**TASK PROMPT**
Copies of all lines that contain "status" are needed; take them from the data below.

**MATERIAL TO PROCESS**
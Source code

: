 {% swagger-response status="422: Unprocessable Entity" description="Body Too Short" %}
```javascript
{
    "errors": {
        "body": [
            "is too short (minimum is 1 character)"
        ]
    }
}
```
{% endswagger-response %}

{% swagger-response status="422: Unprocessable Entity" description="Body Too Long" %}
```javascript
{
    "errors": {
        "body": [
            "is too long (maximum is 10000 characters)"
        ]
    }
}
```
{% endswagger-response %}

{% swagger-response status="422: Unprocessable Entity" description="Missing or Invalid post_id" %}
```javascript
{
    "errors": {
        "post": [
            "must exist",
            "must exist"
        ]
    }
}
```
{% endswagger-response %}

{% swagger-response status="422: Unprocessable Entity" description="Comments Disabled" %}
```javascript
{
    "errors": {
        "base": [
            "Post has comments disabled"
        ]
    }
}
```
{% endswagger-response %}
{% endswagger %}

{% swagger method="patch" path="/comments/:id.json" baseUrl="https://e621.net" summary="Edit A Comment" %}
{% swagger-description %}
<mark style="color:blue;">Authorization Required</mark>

**RESPONSE BOX**
: {% swagger-response status="422: Unprocessable Entity" description="Body Too Short" %}
{% swagger-response status="422: Unprocessable Entity" description="Body Too Long" %}
{% swagger-response status="422: Unprocessable Entity" description="Missing or Invalid post_id" %}
{% swagger-response status="422: Unprocessable Entity" description="Comments Disabled" %}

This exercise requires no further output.